When he is fully awake, he should remain in his stable until the next morning. This period of standing still allows blood clots to form in the cut arteries and veins, and prevents bleeding from occurring. The next morning turnout is ideal, although in many cases this is not available, as at this stage he will still be able to successfully cover mares! Theoretically as a result of live sperm still remaining in the “tubes” leading from the testes to the penis (the vas deferens) it may be possible for a recently castrated gelding to successfully cover a mare. Sperm may survive for up to a week!!
If turnout is not possible, then walking out in hand should be done for a minimum of 15-30 minutes twice a day. Approximately week after castration, your horse will no longer be able to impregnate a mare but hormone levels may take 4 weeks to subside.
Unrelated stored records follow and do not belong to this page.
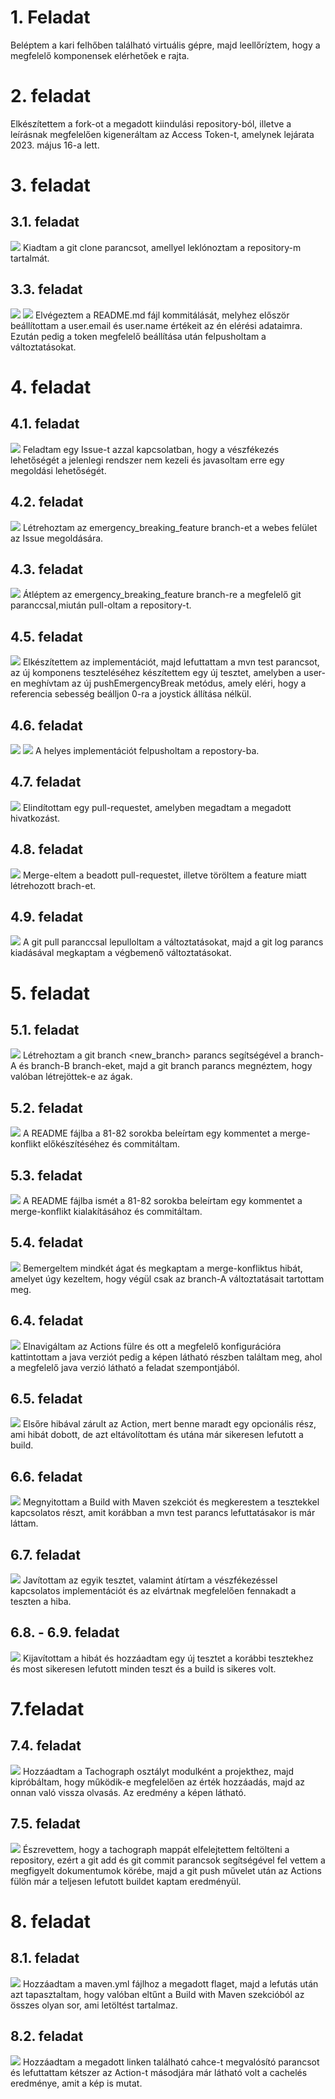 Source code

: # 1. Feladat
Beléptem a kari felhőben található virtuális gépre, majd leellőríztem, hogy a megfelelő komponensek elérhetőek e rajta.

# 2. feladat
Elkészítettem a fork-ot a megadott kiindulási repository-ból, illetve a leírásnak megfelelően kigeneráltam az Access Token-t, amelynek lejárata 2023. május 16-a lett.

# 3. feladat
## 3.1. feladat
![](f3_1.png)
Kiadtam a git clone parancsot, amellyel leklónoztam a repository-m tartalmát.

## 3.3. feladat
![](f3_3_1.png)
![](f3_3_2.png)
Elvégeztem a README.md fájl kommitálását, melyhez először beállítottam a user.email és user.name értékeit az én elérési adataimra. Ezután pedig a token megfelelő beállítása után felpusholtam a változtatásokat.

# 4. feladat
## 4.1. feladat
![](f4_1.png)
Feladtam egy Issue-t azzal kapcsolatban, hogy a vészfékezés lehetőségét a jelenlegi rendszer nem kezeli és javasoltam erre egy megoldási lehetőségét.

## 4.2. feladat
![](f4_2.png)
Létrehoztam az emergency_breaking_feature branch-et a webes felület az Issue megoldására.

## 4.3. feladat
![](f4_3.png)
Átléptem az emergency_breaking_feature branch-re a megfelelő git paranccsal,miután pull-oltam a repository-t.

## 4.5. feladat
![](f4_5.png)
Elkészítettem az implementációt, majd lefuttattam a mvn test parancsot, az új komponens teszteléséhez készítettem egy új tesztet, amelyben a user-en meghívtam az új pushEmergencyBreak metódus, amely eléri, hogy a referencia sebesség beálljon 0-ra a joystick állítása nélkül.

## 4.6. feladat
![](f4_6.png)
![](f4_6_2.png)
A helyes implementációt felpusholtam a repostory-ba.

## 4.7. feladat
![](f4_7.png)
Elindítottam egy pull-requestet, amelyben megadtam a megadott hivatkozást.

## 4.8. feladat
![](f4_8.png)
Merge-eltem a beadott pull-requestet, illetve töröltem a feature miatt létrehozott brach-et.

## 4.9. feladat
![](f4_9.png)
A git pull paranccsal lepulloltam a változtatásokat, majd a git log parancs kiadásával megkaptam a végbemenő változtatásokat.

# 5. feladat
## 5.1. feladat
![](f5_1.png)
Létrehoztam a git branch <new_branch> parancs segítségével a branch-A és branch-B branch-eket, majd a git branch parancs megnéztem, hogy valóban létrejöttek-e az ágak.

## 5.2. feladat
![](f5_2.png)
A README fájlba a 81-82 sorokba beleírtam egy kommentet a merge-konflikt előkészítéséhez és commitáltam.

## 5.3. feladat
![](f5_3.png)
A README fájlba ismét a 81-82 sorokba beleírtam egy kommentet a merge-konflikt kialakításához és commitáltam.

## 5.4. feladat
![](f5_4.png)
Bemergeltem mindkét ágat és megkaptam a merge-konfliktus hibát, amelyet úgy kezeltem, hogy végül csak az branch-A változtatásait tartottam meg.

## 6.4. feladat
![](f6_4.png)
Elnavigáltam az Actions fülre és ott a megfelelő konfigurációra kattintottam a java verziót pedig a képen látható részben találtam meg, ahol a megfelelő java verzió látható a feladat szempontjából.

## 6.5. feladat
![](f6_5.png)
Elsőre hibával zárult az Action, mert benne maradt egy opcionális rész, ami hibát dobott, de azt eltávolítottam és utána már sikeresen lefutott a build.

## 6.6. feladat
![](f6_6.png)
Megnyitottam a Build with Maven szekciót és megkerestem a tesztekkel kapcsolatos részt, amit korábban a mvn test parancs lefuttatásakor is már láttam.

## 6.7. feladat
![](f6_7.png)
Javítottam az egyik tesztet, valamint átírtam a vészfékezéssel kapcsolatos implementációt és az elvártnak megfelelően fennakadt a teszten a hiba.

## 6.8. - 6.9. feladat
![](f6_9.png)
Kijavítottam a hibát és hozzáadtam egy új tesztet a korábbi tesztekhez és most sikeresen lefutott minden teszt és a build is sikeres volt.

# 7.feladat
## 7.4. feladat
![](f7_4.png)
Hozzáadtam a Tachograph osztályt modulként a projekthez, majd kipróbáltam, hogy működik-e megfelelően az érték hozzáadás, majd az onnan való vissza olvasás. Az eredmény a képen látható.

## 7.5. feladat
![](f7_5.png)
Észrevettem, hogy a tachograph mappát elfelejtettem feltölteni a repository, ezért a git add és git commit parancsok segítségével fel vettem a megfigyelt dokumentumok körébe, majd a git push művelet után az Actions fülön már a teljesen lefutott buildet kaptam eredményül.

# 8. feladat
## 8.1. feladat
![](f8_1.png)
Hozzáadtam a maven.yml fájlhoz a megadott flaget, majd a lefutás után azt tapasztaltam, hogy valóban eltűnt a Build with Maven szekcióból az összes olyan sor, ami letöltést tartalmaz.

## 8.2. feladat
![](f8_2.png)
Hozzáadtam a megadott linken található cahce-t megvalósító parancsot és lefuttattam kétszer az Action-t másodjára már látható volt a cachelés eredménye, amit a kép is mutat.
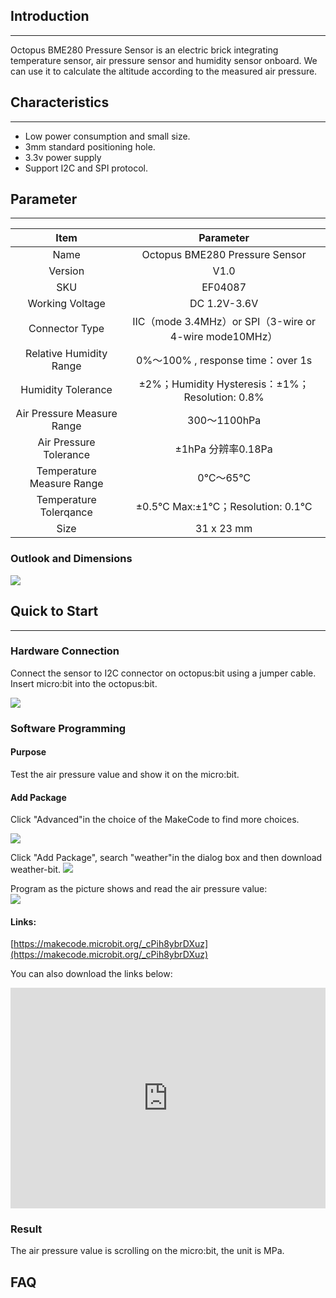 ## Introduction
---
Octopus BME280 Pressure Sensor is an electric brick integrating temperature sensor, air pressure sensor and humidity sensor onboard. We can use it to  calculate the altitude according to the measured air pressure.

## Characteristics
---
- Low power consumption and small size.
- 3mm standard positioning hole.
- 3.3v power supply
- Support I2C and SPI protocol.
## Parameter
---
Item | Parameter 
:-: | :-: 
Name|Octopus BME280 Pressure Sensor
Version|V1.0
SKU| EF04087
Working Voltage|DC 1.2V-3.6V
Connector Type|IIC（mode 3.4MHz）or SPI（3-wire or 4-wire mode10MHz）
Relative Humidity Range|0%～100% , response time：over 1s
Humidity Tolerance|±2%；Humidity Hysteresis：±1%；Resolution: 0.8%
Air Pressure Measure Range|300～1100hPa
Air Pressure Tolerance|±1hPa 分辨率0.18Pa
Temperature Measure Range|0℃～65℃
Temperature Tolerqance|±0.5℃ Max:±1℃；Resolution: 0.1℃
Size|31 x 23 mm

### Outlook and Dimensions
![](https://i.imgur.com/ZCHyqrg.png)

## Quick to Start
---
### Hardware Connection

Connect the sensor to I2C connector on octopus:bit using a jumper cable. Insert micro:bit into the octopus:bit.

![](https://i.imgur.com/TGFmmNb.png)

### Software Programming

#### Purpose
Test the air pressure value and show it on the micro:bit.

#### Add Package
Click "Advanced"in the choice of the MakeCode to find more choices.

![](https://i.imgur.com/LjMR5IU.png)

Click "Add Package", search "weather"in the dialog box and then download weather-bit.
![](https://i.imgur.com/2pzeQRn.png)

Program as the picture shows and read the air pressure value:  
![](https://i.imgur.com/uzGqxBD.png)

#### Links:
[https://makecode.microbit.org/_cPih8ybrDXuz](https://makecode.microbit.org/_cPih8ybrDXuz)

You can also download the links below:
<div style="position:relative;height:0;padding-bottom:70%;overflow:hidden;"><iframe style="position:absolute;top:0;left:0;width:100%;height:100%;" src="https://makecode.microbit.org/#pub:_0Eji5aiUVWPi" frameborder="0" sandbox="allow-popups allow-forms allow-scripts allow-same-origin"></iframe></div>

### Result
The air pressure value is scrolling on the micro:bit, the unit is MPa.

## FAQ
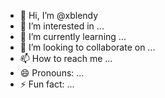 - 👋 Hi, I’m @xblendy
- 👀 I’m interested in ...
- 🌱 I’m currently learning ...
- 💞️ I’m looking to collaborate on ...
- 📫 How to reach me ...
- 😄 Pronouns: ...
- ⚡ Fun fact: ...

<!---
xblendy/xblendy is a ✨ special ✨ repository because its `README.md` (this file) appears on your GitHub profile.
You can click the Preview link to take a look at your changes.
--->
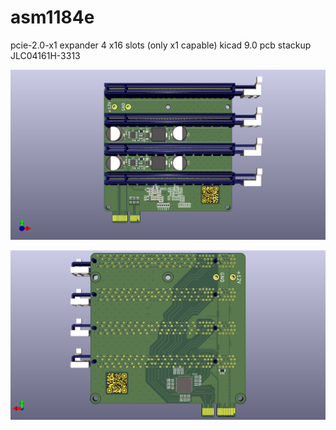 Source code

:# asm1184e
pcie-2.0-x1 expander
4 x16 slots (only x1 capable)
kicad 9.0
pcb stackup JLC04161H-3313

![Front](asm1184e_render_front.png)

![Back](asm1184e_render_back.png)
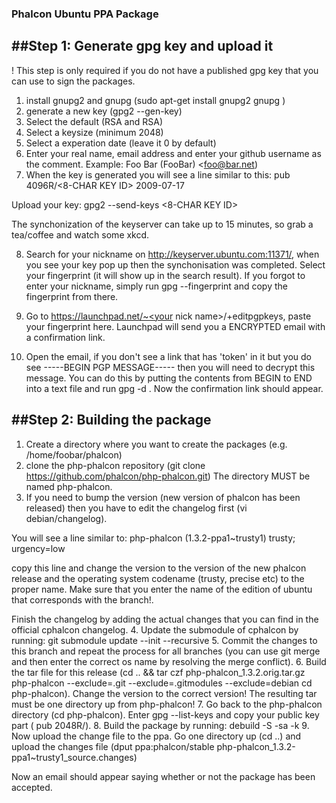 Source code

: ### Phalcon Ubuntu PPA Package

##Step 1: Generate gpg key and upload it
---

! This step is only required if you do not have a published gpg key that you can use to sign the packages.

1. install gnupg2 and gnupg  (sudo apt-get install gnupg2 gnupg )
2. generate a new key (gpg2 --gen-key)
3. Select the default (RSA and RSA)
4. Select a keysize (minimum 2048)
5. Select a experation date (leave it 0 by default)
6. Enter your real name, email address and enter your github username as the comment. Example:
Foo Bar (FooBar) <foo@bar.net)
7. When the key is generated you will see a line similar to this:
pub   4096R/<8-CHAR KEY ID> 2009-07-17

Upload your key:
gpg2 --send-keys <8-CHAR KEY ID>

The synchonization of the keyserver can take up to 15 minutes, so grab a tea/coffee and watch some xkcd.

8. Search for your nickname on http://keyserver.ubuntu.com:11371/, when you see your key pop up then the synchonisation was completed. Select your fingerprint (it will show up in the search result). If you forgot to enter your nickname, simply run gpg --fingerprint and copy the fingerprint from there.

9. Go to https://launchpad.net/~<your nick name>/+editpgpkeys, paste your fingerprint here. Launchpad will send you a ENCRYPTED email with a confirmation link. 

10. Open the email, if you don't see a link that has 'token' in it but you do see -----BEGIN PGP MESSAGE----- then you will need to decrypt this message. You can do this by putting the contents from BEGIN to END into a text file and run gpg -d <file>. Now the confirmation link should appear.

##Step 2: Building the package
---
1.  Create a directory where you want to create the packages (e.g. /home/foobar/phalcon)
2.  clone the php-phalcon repository (git clone https://github.com/phalcon/php-phalcon.git) The directory MUST be named php-phalcon.
3.  If you need to bump the version (new version of phalcon has been released) then you have to edit the changelog first (vi debian/changelog).

You will see a line similar to:
php-phalcon (1.3.2-ppa1~trusty1) trusty; urgency=low

copy this line and change the version to the version of the new phalcon release and the operating system codename (trusty, precise etc) to the proper name. Make sure that you enter the name of the edition of ubuntu that corresponds with the branch!. 

Finish the changelog by adding the actual changes that you can find in the official cphalcon changelog. 
4.  Update the submodule of cphalcon by running: git submodule update --init --recursive
5.  Commit the changes to this branch and repeat the process for all branches (you can use git merge <current branch> and then enter the correct os name by resolving the merge conflict).
6.  Build the tar file for this release (cd .. && tar czf php-phalcon_1.3.2.orig.tar.gz php-phalcon --exclude=.git --exclude=.gitmodules --exclude=debian cd php-phalcon). Change the version to the correct version! The resulting tar must be one directory up from php-phalcon!
7.  Go back to the php-phalcon directory (cd php-phalcon). Enter gpg --list-keys and copy your public key part ( pub 2048R/<something>).
8.  Build the package by running: debuild -S -sa -k<your pubkey>
9.  Now upload the change file to the ppa. Go one directory up (cd ..) and upload the changes file (dput ppa:phalcon/stable php-phalcon_1.3.2-ppa1~trusty1_source.changes)

Now an email should appear saying whether or not the package has been accepted.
Many geldings, particularly if they have been castrated when sexually mature, may retain some of the characteristics associated with a stallion.
In all cases we will prescribe a course of anti-inflammatory and pain relieving medication, usually phenylbutazone (“bute”). This is essential to keep swelling down, and to stop your horse from becoming painful. Your vet may also choose to prescribe antibiotics, depending on the time of year, and what degree of sterility was achieved during the surgery.
Serious complications from castrations are not common, but there are 5 things to be aware of:
- There is likely to be some bleeding from the site for up to 48 hours after the surgery, this is normal.
- You should always be able to “count the drips”. Blood flow faster than this needs veterinary attention.
- Some swelling is normal, up to 3x the normal size of the scrotum.
- This will reach a peak 3-5 days after surgery, and then gradually decrease.
- Infection of the wounds will result in extra pain and swelling, and often a pus-like discharge.
- Regular exercise to encourage drainage is key to preventing infection, along with strict fly control measures.
- If you suspect infection, then call us immediately.
- Exposed Tissue
- Occasionally small pieces of tissue can hang out through the wounds, these require veterinary attention.
- Usually this is a small piece of the covering of the testicle, and is easily removed.
- Extremely rarely, intestines can emerge through the wound. This will look like a bunch of sausages. If you see this then immediately push them upwards with a wet towel and contact us. This is an extraordinarily rare occurrence.
- Persistent Stallion-like Behaviour
- Some horses, especially those castrated when older, or those who have done any covering, will retain their stallion-like ways even when castrated.
- This is normally due to learned behavioural responses, and needs careful counter-training.